In a major reprieve to Nithari killer Surinder Koli, the Allahabad High Court commuted the death sentence awarded to him in the first case that was decided in Ghaziabad in February 2009.

Peoples Union for Democratic Rights (PUDR) had filed a PIL, seeking commutation of Koli’s death sentence on grounds of inordinate delay in disposing of his mercy petition.

The court had asked for all papers related to the mercy petition filed before the UP Governor’s office and the President.

“There had been a delay of around 3 years and 3 months. Since he was arrested, he had been subjected to solitary confinement. Following our petitions, the appeal was allowed and a detailed order would arrive soon,” said Koli’s advocate Siddharth Sharma.

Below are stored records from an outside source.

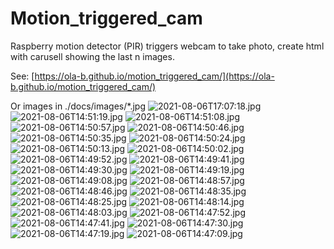 # Motion_triggered_cam
Raspberry motion detector (PIR) triggers webcam to take photo, create html with carusell showing the last n images.

See: [https://ola-b.github.io/motion_triggered_cam/](https://ola-b.github.io/motion_triggered_cam/)


Or images in ./docs/images/*.jpg
![2021-08-06T17:07:18.jpg](https://github.com/Ola-B/motion_triggered_cam/blob/main/docs/images/2021-08-06T17:07:18.jpg "2021-08-06T17:07:18.jpg")
![2021-08-06T14:51:19.jpg](https://github.com/Ola-B/motion_triggered_cam/blob/main/docs/images/2021-08-06T14:51:19.jpg "2021-08-06T14:51:19.jpg")
![2021-08-06T14:51:08.jpg](https://github.com/Ola-B/motion_triggered_cam/blob/main/docs/images/2021-08-06T14:51:08.jpg "2021-08-06T14:51:08.jpg")
![2021-08-06T14:50:57.jpg](https://github.com/Ola-B/motion_triggered_cam/blob/main/docs/images/2021-08-06T14:50:57.jpg "2021-08-06T14:50:57.jpg")
![2021-08-06T14:50:46.jpg](https://github.com/Ola-B/motion_triggered_cam/blob/main/docs/images/2021-08-06T14:50:46.jpg "2021-08-06T14:50:46.jpg")
![2021-08-06T14:50:35.jpg](https://github.com/Ola-B/motion_triggered_cam/blob/main/docs/images/2021-08-06T14:50:35.jpg "2021-08-06T14:50:35.jpg")
![2021-08-06T14:50:24.jpg](https://github.com/Ola-B/motion_triggered_cam/blob/main/docs/images/2021-08-06T14:50:24.jpg "2021-08-06T14:50:24.jpg")
![2021-08-06T14:50:13.jpg](https://github.com/Ola-B/motion_triggered_cam/blob/main/docs/images/2021-08-06T14:50:13.jpg "2021-08-06T14:50:13.jpg")
![2021-08-06T14:50:02.jpg](https://github.com/Ola-B/motion_triggered_cam/blob/main/docs/images/2021-08-06T14:50:02.jpg "2021-08-06T14:50:02.jpg")
![2021-08-06T14:49:52.jpg](https://github.com/Ola-B/motion_triggered_cam/blob/main/docs/images/2021-08-06T14:49:52.jpg "2021-08-06T14:49:52.jpg")
![2021-08-06T14:49:41.jpg](https://github.com/Ola-B/motion_triggered_cam/blob/main/docs/images/2021-08-06T14:49:41.jpg "2021-08-06T14:49:41.jpg")
![2021-08-06T14:49:30.jpg](https://github.com/Ola-B/motion_triggered_cam/blob/main/docs/images/2021-08-06T14:49:30.jpg "2021-08-06T14:49:30.jpg")
![2021-08-06T14:49:19.jpg](https://github.com/Ola-B/motion_triggered_cam/blob/main/docs/images/2021-08-06T14:49:19.jpg "2021-08-06T14:49:19.jpg")
![2021-08-06T14:49:08.jpg](https://github.com/Ola-B/motion_triggered_cam/blob/main/docs/images/2021-08-06T14:49:08.jpg "2021-08-06T14:49:08.jpg")
![2021-08-06T14:48:57.jpg](https://github.com/Ola-B/motion_triggered_cam/blob/main/docs/images/2021-08-06T14:48:57.jpg "2021-08-06T14:48:57.jpg")
![2021-08-06T14:48:46.jpg](https://github.com/Ola-B/motion_triggered_cam/blob/main/docs/images/2021-08-06T14:48:46.jpg "2021-08-06T14:48:46.jpg")
![2021-08-06T14:48:35.jpg](https://github.com/Ola-B/motion_triggered_cam/blob/main/docs/images/2021-08-06T14:48:35.jpg "2021-08-06T14:48:35.jpg")
![2021-08-06T14:48:25.jpg](https://github.com/Ola-B/motion_triggered_cam/blob/main/docs/images/2021-08-06T14:48:25.jpg "2021-08-06T14:48:25.jpg")
![2021-08-06T14:48:14.jpg](https://github.com/Ola-B/motion_triggered_cam/blob/main/docs/images/2021-08-06T14:48:14.jpg "2021-08-06T14:48:14.jpg")
![2021-08-06T14:48:03.jpg](https://github.com/Ola-B/motion_triggered_cam/blob/main/docs/images/2021-08-06T14:48:03.jpg "2021-08-06T14:48:03.jpg")
![2021-08-06T14:47:52.jpg](https://github.com/Ola-B/motion_triggered_cam/blob/main/docs/images/2021-08-06T14:47:52.jpg "2021-08-06T14:47:52.jpg")
![2021-08-06T14:47:41.jpg](https://github.com/Ola-B/motion_triggered_cam/blob/main/docs/images/2021-08-06T14:47:41.jpg "2021-08-06T14:47:41.jpg")
![2021-08-06T14:47:30.jpg](https://github.com/Ola-B/motion_triggered_cam/blob/main/docs/images/2021-08-06T14:47:30.jpg "2021-08-06T14:47:30.jpg")
![2021-08-06T14:47:19.jpg](https://github.com/Ola-B/motion_triggered_cam/blob/main/docs/images/2021-08-06T14:47:19.jpg "2021-08-06T14:47:19.jpg")
![2021-08-06T14:47:09.jpg](https://github.com/Ola-B/motion_triggered_cam/blob/main/docs/images/2021-08-06T14:47:09.jpg "2021-08-06T14:47:09.jpg")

The court said reasons cited by the states advocate general Vijay Bahadur Singh for the delay in the execution of the death sentence of Koli were “unsatisfactory”.

CBI charged-sheeted Koli in 16 Nithari cases out of which 11 are still under trial and he has been awarded the death penalty in 5 cases by the Ghaziabad High Court. The Supreme Court had earlier cleared the death sentence of Koli in Rimpa Haldar case in 2011. Following this, Koli had filed a mercy petition. However, the news did not come as much of a surprise to Koli, who is being held at Dasna jail in Ghaziabad. “When he heard the news, he did not react at all. He just said “Mere liye nyay ke darwaze khul chuke hain aur ummeed hai ki agey bhi nyay mil jayga… (I have got justice today and hopefully in future too I will receive the same),” Dasna jail superintendent SP Yadav told HT.

Officials said Koli behaved as if he knew that his death penalty would be commuted to life imprisonment. Even while going to Meerut jail a couple of months back for execution of his death sentence, he had assured jail authorities that he “will be back.”

“The legal cell and other inmates were happy. These people have formed a bond with each other and want fast disposal of their cases. When they heard about Koli’s sentence, they were also hopeful that their cases would also be decided in their favour,” Yadav said.

Nithari came into limelight in 2006 following disappearances of many minor girls. The police and later the CBI found skeletons in the premises and from a drain near the house of businessman Moninder Singh Pandher. Surendra Koli was employed as a domestic help by Pandher. Police found that girls were lured into Pandher’s house where they were killed after being assaulted sexually.

According to prosecution, Koli used to butcher the victims and dispose of their skeletons into the nearby drain. As many as 19 minor children and young women were believed to have been raped and killed in the Pandher household.